Background information
- Born: Dewey Lindon Oldham Jr. June 14, 1943 (age 83) Center Star, Alabama United States
- Genres: R&B; soul; rock;
- Occupations: Songwriter; session musician;
- Instrument: Keyboards;
- Years active: 1960s–present
- Member of: Neil Young and the Chrome Hearts
- Formerly of: Muscle Shoals Rhythm Section
- Website: spooneroldhammusic.com

= Spooner Oldham =

American songwriter (born 1943)

Dewey "Spooner" Lindon Oldham Jr. (born June 14, 1943) is an American songwriter and session musician. An organist, he recorded in Muscle Shoals, Alabama, at FAME Studios as part of the Muscle Shoals Rhythm Section on such hit R&B songs as Percy Sledge's "When a Man Loves a Woman", Wilson Pickett's "Mustang Sally", and Aretha Franklin's "I Never Loved a Man (The Way I Love You)". As a songwriter, Oldham teamed with Dan Penn to write such hits as "Cry Like a Baby" (the Box Tops), "I'm Your Puppet" (James and Bobby Purify), and "A Woman Left Lonely" and "It Tears Me Up" (Percy Sledge).

==Biography==
Oldham is a native of Center Star, Alabama, United States. He was blinded in his right eye as a child; when reaching for a frying pan, he was hit in the eye by a spoon he knocked from a shelf. Schoolmates gave him the name "Spooner" as a result.

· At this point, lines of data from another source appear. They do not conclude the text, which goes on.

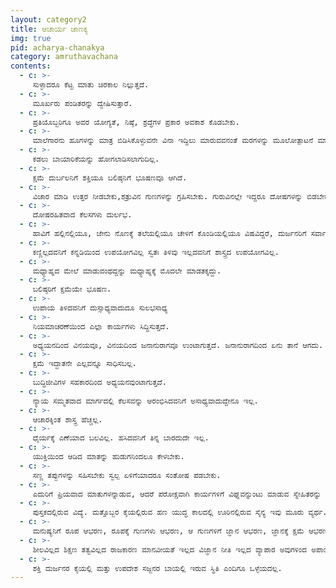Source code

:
 ```yaml
---
layout: category2
title: ಆಚಾರ್ಯ ಚಾಣಕ್ಯ
img: true
pid: acharya-chanakya
category: amruthavachana
contents:
  - c: >- 
     ಸುಳ್ಳಾದರೂ ಕೆಟ್ಟ ಮಾತು ಚಿರಕಾಲ ನಿಲ್ಲುತ್ತದೆ.
  - c: >- 
     ಮೂರ್ಖರು ಪಂಡಿತರನ್ನು ದ್ವೇಷಿಸುತ್ತಾರೆ.
  - c: >- 
     ಪ್ರತಿಯೊಬ್ಬರಿಗೂ ಅವರ ಯೋಗ್ಯತೆ, ನಿಷ್ಠೆ, ಶ್ರದ್ಧೆಗಳ ಪ್ರಕಾರ ಅವಕಾಶ ಕೊಡಬೇಕು.
  - c: >- 
     ಮಾಲೆಗಾರನು ಹೂಗಳನ್ನು ಮಾತ್ರ ಬಿಡಿಸಿಕೊಳ್ಳುವನೇ ವಿನಾ ಇದ್ದಿಲು ಮಾರುವವನಂತೆ ಮರಗಳನ್ನು ಮೂಲೋತ್ಪಾಟನೆ ಮಾಡಲಾರ.
  - c: >- 
     ಕಡಲು ಬಾಯಾರಿಕೆಯನ್ನು ಹೋಗಲಾಡಿಸಲಾಗುದಿಲ್ಲ.
  - c: >- 
     ಕ್ಷಮೆ ದುರ್ಬಲನಿಗೆ ಶಕ್ತಿಯೂ ಬಲಿಷ್ಠನಿಗೆ ಭೂಷಣವೂ ಆಗಿದೆ.
  - c: >- 
     ವಿಚಾರ ಮಾಡಿ ಉತ್ತರ ನೀಡಬೇಕು,ಶತ್ರುವಿನ ಗುಣಗಳನ್ನು ಗ್ರಹಿಸಬೇಕು. ಗುರುವಿನಲ್ಲೇ ಇದ್ದರೂ ದೋಷಗಳನ್ನು ಬಿಡಬೇಕು.
  - c: >- 
     ದೋಷರಹಿತವಾದ ಕೆಲಸಗಳು ದುರ್ಲಭ.
  - c: >- 
     ಹಾವಿಗೆ ಹಲ್ಲಿನಲ್ಲಿಯೂ, ಜೇನು ನೊಣಕ್ಕೆ ತಲೆಯಲ್ಲಿಯೂ ಚೇಳಿಗೆ ಕೊಂಡಿಯಲ್ಲಿಯೂ ವಿಷವಿದ್ದರೆ, ದುರ್ಜನರಿಗೆ ಸರ್ವಾಂಗದಲ್ಲಿಯೂ ಇದೆ.
  - c: >- 
     ಕಣ್ಣಿಲ್ಲದವನಿಗೆ ಕನ್ನಡಿಯಿಂದ ಉಪಯೋಗವಿಲ್ಲ ಸ್ವತಃ ತಿಳಿವು ಇಲ್ಲದವನಿಗೆ ಶಾಸ್ತ್ರದ ಉಪಯೋಗವಿಲ್ಲ.
  - c: >- 
     ಮಧ್ಯಾಹ್ನದ ಮೇಲೆ ಮಾಡುವಂಥದ್ದನ್ನು ಮಧ್ಯಾಹ್ನಕ್ಕೆ ಮೊದಲೇ ಮಾಡತಕ್ಕದ್ದು.
  - c: >- 
     ಬಲಿಷ್ಠರಿಗೆ ಕ್ಷಮೆಯೇ ಭೂಷಣ.
  - c: >- 
     ಉಪಾಯ ತಿಳಿದವನಿಗೆ ದುಸ್ಸಾಧ್ಯವಾದುದೂ ಸುಲಭಸಾಧ್ಯ
  - c: >- 
     ನಿಯಮಾಚರಣೆಯಿಂದ ಎಲ್ಲಾ ಕಾರ್ಯಗಳು ಸಿದ್ಧಿಸುತ್ತದೆ.
  - c: >- 
     ಅಧ್ಯಯನದಿಂದ ವಿನಯವೂ, ವಿನಯದಿಂದ ಜನಾನುರಾಗವೂ ಉಂಟಾಗುತ್ತದೆ. ಜನಾನುರಾಗದಿಂದ ಏನು ತಾನೆ ಆಗದು.
  - c: >- 
     ಕ್ಷಮೆ ಇದ್ದಾತನೇ ಎಲ್ಲವನ್ನೂ ಸಾಧಿಸಬಲ್ಲ.
  - c: >- 
     ಬುದ್ಧಿಜೀವಿಗಳ ಸಹಕಾರದಿಂದ ಅಧ್ಯಯನವುಂಟಾಗುತ್ತದೆ.
  - c: >- 
     ನ್ಯಾಯ ಸಮ್ಮತವಾದ ಮಾರ್ಗದಲ್ಲಿ ಕೆಲಸವನ್ನು ಆರಂಭಿಸಿದವನಿಗೆ ಅಸಾಧ್ಯವಾದುದ್ದೇನೂ ಇಲ್ಲ.
  - c: >- 
     ಆಚಾರಕ್ಕಿಂತ ಶಾಸ್ತ್ರ ಹೆಚ್ಚಲ್ಲ.
  - c: >- 
     ಧೈರ್ಯಕ್ಕೆ ಎಣೆಯಾದ ಬಲವಿಲ್ಲ. ಹಸಿದವನಿಗೆ ತಿನ್ನ ಬಾರದುದೇ ಇಲ್ಲ.
  - c: >- 
     ಯುಕ್ತಿಯಿಂದ ಆಡಿದ ಮಾತನ್ನು ಹುಡುಗನಿಂದಲೂ ಕೇಳಬೇಕು.
  - c: >- 
     ಸಣ್ಣ ತಪ್ಪುಗಳನ್ನು ಸಹಿಸಬೇಕು ಸ್ವಲ್ಪ ಏಳಿಗೆಯಾದರೂ ಸಂತೋಷ ಪಡಬೇಕು.
  - c: >- 
     ಎದುರಿಗೆ ಪ್ರಿಯವಾದ ಮಾತುಗಳನ್ನಾಡುವ, ಆದರೆ ಪರೋಕ್ಷವಾಗಿ ಕಾರ್ಯಗಳಿಗೆ ವಿಘ್ನವನ್ನುಂಟು ಮಾಡುವ ಸ್ನೇಹಿತರನ್ನು ವಿಷ ಪಾತ್ರೆಯಂತೆ ವ್ಯರ್ಜ್ಯ ಮಾಡಬೇಕು.
  - c: >- 
     ಪುಸ್ತಕದಲ್ಲಿರುವ ವಿದ್ಯೆ. ಮತ್ತೊಬ್ಬರ ಕೈಯಲ್ಲಿರುವ ಹಣ ಯುದ್ಧ ಕಾಲದಲ್ಲಿ ಊರಿನಲ್ಲಿರುವ ಸೈನ್ಯ ಇವು ಮೂರು ವ್ಯರ್ಥ. 
  - c: >- 
     ಮನುಷ್ಯನಿಗೆ ರೂಪ ಆಭರಣ, ರೂಪಕ್ಕೆ ಗುಣಗಳು ಆಭರಣ, ಆ ಗುಣಗಳಿಗೆ ಜ್ಞಾನ ಆಭರಣ, ಜ್ಞಾನಕ್ಕೆ ಕ್ಷಮೆ ಆಭರಣ.
  - c: >- 
     ಶೀಲವಿಲ್ಲದ ಶಿಕ್ಷಣ ತತ್ವವಿಲ್ಲದ ರಾಜಕಾರಣ ಮಾನವೀಯತೆ ಇಲ್ಲದ ವಿಜ್ಞಾನ ನೀತಿ ಇಲ್ಲದ ವ್ಯಾಪಾರ ಅವುಗಳಿಂದ ಅಪಾಯ ನಿಶ್ಚಿತ. 
  - c: >- 
     ಶಕ್ತಿ ದುರ್ಜನರ ಕೈಯಲ್ಲಿ ಮತ್ತು ಉಪದೇಶ ಸಜ್ಜನರ ಬಾಯಲ್ಲಿ ಇರುವ ಸ್ಥಿತಿ ಎಂದಿಗೂ ಒಳ್ಳೆಯದಲ್ಲ. 
---
```

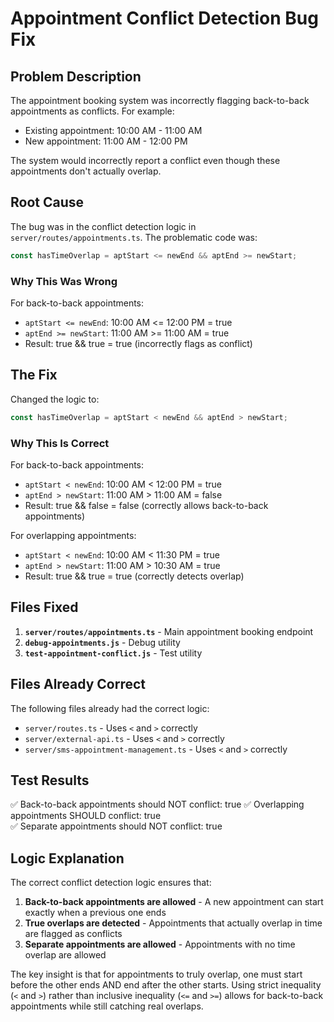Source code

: # Appointment Conflict Detection Bug Fix

## Problem Description

The appointment booking system was incorrectly flagging back-to-back appointments as conflicts. For example:
- Existing appointment: 10:00 AM - 11:00 AM
- New appointment: 11:00 AM - 12:00 PM

The system would incorrectly report a conflict even though these appointments don't actually overlap.

## Root Cause

The bug was in the conflict detection logic in `server/routes/appointments.ts`. The problematic code was:

```javascript
const hasTimeOverlap = aptStart <= newEnd && aptEnd >= newStart;
```

### Why This Was Wrong

For back-to-back appointments:
- `aptStart <= newEnd`: 10:00 AM <= 12:00 PM = true
- `aptEnd >= newStart`: 11:00 AM >= 11:00 AM = true
- Result: true && true = true (incorrectly flags as conflict)

## The Fix

Changed the logic to:

```javascript
const hasTimeOverlap = aptStart < newEnd && aptEnd > newStart;
```

### Why This Is Correct

For back-to-back appointments:
- `aptStart < newEnd`: 10:00 AM < 12:00 PM = true
- `aptEnd > newStart`: 11:00 AM > 11:00 AM = false
- Result: true && false = false (correctly allows back-to-back appointments)

For overlapping appointments:
- `aptStart < newEnd`: 10:00 AM < 11:30 PM = true
- `aptEnd > newStart`: 11:00 AM > 10:30 AM = true
- Result: true && true = true (correctly detects overlap)

## Files Fixed

1. **`server/routes/appointments.ts`** - Main appointment booking endpoint
2. **`debug-appointments.js`** - Debug utility
3. **`test-appointment-conflict.js`** - Test utility

## Files Already Correct

The following files already had the correct logic:
- `server/routes.ts` - Uses `<` and `>` correctly
- `server/external-api.ts` - Uses `<` and `>` correctly  
- `server/sms-appointment-management.ts` - Uses `<` and `>` correctly

## Test Results

✅ Back-to-back appointments should NOT conflict: true
✅ Overlapping appointments SHOULD conflict: true  
✅ Separate appointments should NOT conflict: true

## Logic Explanation

The correct conflict detection logic ensures that:
1. **Back-to-back appointments are allowed** - A new appointment can start exactly when a previous one ends
2. **True overlaps are detected** - Appointments that actually overlap in time are flagged as conflicts
3. **Separate appointments are allowed** - Appointments with no time overlap are allowed

The key insight is that for appointments to truly overlap, one must start before the other ends AND end after the other starts. Using strict inequality (`<` and `>`) rather than inclusive inequality (`<=` and `>=`) allows for back-to-back appointments while still catching real overlaps. 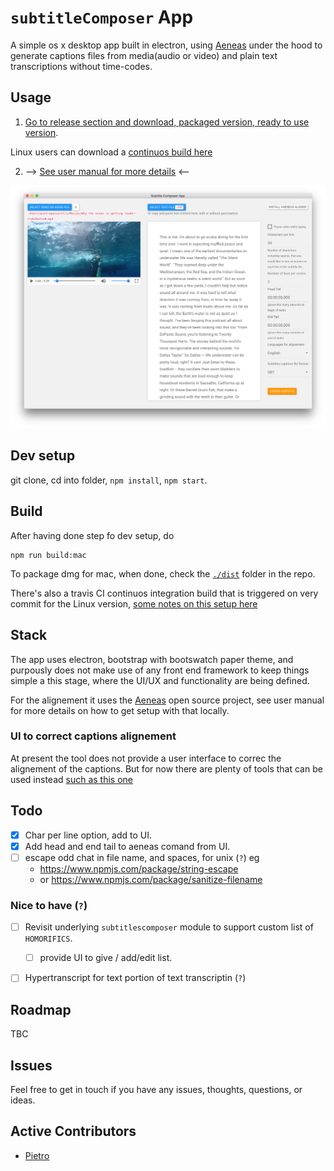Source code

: # `subtitleComposer` App 

A simple os x desktop app built in electron, using [Aeneas][aeneas] under the hood to generate captions files from media(audio or video) and plain text transcriptions without time-codes.

##  Usage

1. [Go to release section and download, packaged version, ready to use version](https://github.com/pietrop/subtitlesComposer-app/releases). 


Linux users can download a [continuos build here](https://github.com/pietrop/subtitlesComposer-app/releases/tag/continuous)

2. --> [See user manual for more details](https://pietropassarelli.gitbooks.io/subtitlecomposer-app/content/) <--

![Video + text screenshot](screenshots/video+text+.png)

## Dev setup 

git clone, cd into folder, `npm install`, `npm start`.

## Build

After having done step fo dev setup, do 

```
npm run build:mac
```

To package dmg for mac, when done, check the [`./dist`](`./dist`) folder in the repo. 

There's also a travis CI continuos integration build that is triggered on very commit for the Linux version, [some notes on this setup here](http://pietropassarelli.com/electron-github-travis-ci.html)

## Stack 

The app uses electron, bootstrap with bootswatch paper theme, and purpously does not make use of any front end framework to keep things simple a this stage, where the UI/UX and functionality are being defined.

For the alignement it uses the [Aeneas][aeneas] open source project, see user manual for more details on how to get setup with that locally.


### UI to correct captions alignement 
At present the tool does not provide a user interface to correc the alignement of the captions. But for now there are plenty of tools that can be used instead [such as this one](http://www.closedcaptioncreator.com/)

## Todo 

- [X] Char per line option, add to UI.
- [X] Add head and end tail to aeneas comand from UI.
- [ ] escape odd chat in file name, and spaces, for unix (`?`) eg
	- https://www.npmjs.com/package/string-escape
	- or https://www.npmjs.com/package/sanitize-filename


### Nice to have (`?`)
- [ ] Revisit underlying `subtitlescomposer` module to support custom list of `HOMORIFICS`.
	- [ ] provide UI to give / add/edit list.

- [ ] Hypertranscript for text portion of text transcriptin (`?`)


## Roadmap

TBC

## Issues
Feel free to get in touch if you have any issues, thoughts, questions, or ideas.

## Active Contributors 

- [Pietro](http://twitter.com/pietropassarell)




<!-- Initial requirements gathering and specification while at textAV with Joseph Polizzotto, Gideo, Marshal, and Jane -->


[aeneas]: https://github.com/readbeyond/aeneas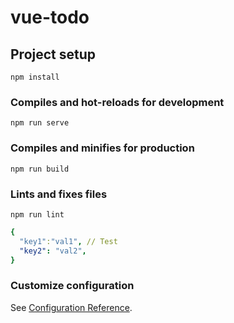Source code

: # vue-todo

## Project setup
```
npm install
```

### Compiles and hot-reloads for development
```
npm run serve
```

### Compiles and minifies for production
```
npm run build
```

### Lints and fixes files
```
npm run lint
```

```yaml
{
  "key1":"val1", // Test
  "key2": "val2",
}
```

### Customize configuration
See [Configuration Reference](https://cli.vuejs.org/config/).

Oldham started his career in music by playing piano in a Dixieland jazz band while at Lauderdale County High School. He then attended classes at the University of North Alabama but turned instead to playing at FAME Studios. He moved to Memphis, Tennessee, in 1967 and teamed with Penn at Chips Moman's American Studios.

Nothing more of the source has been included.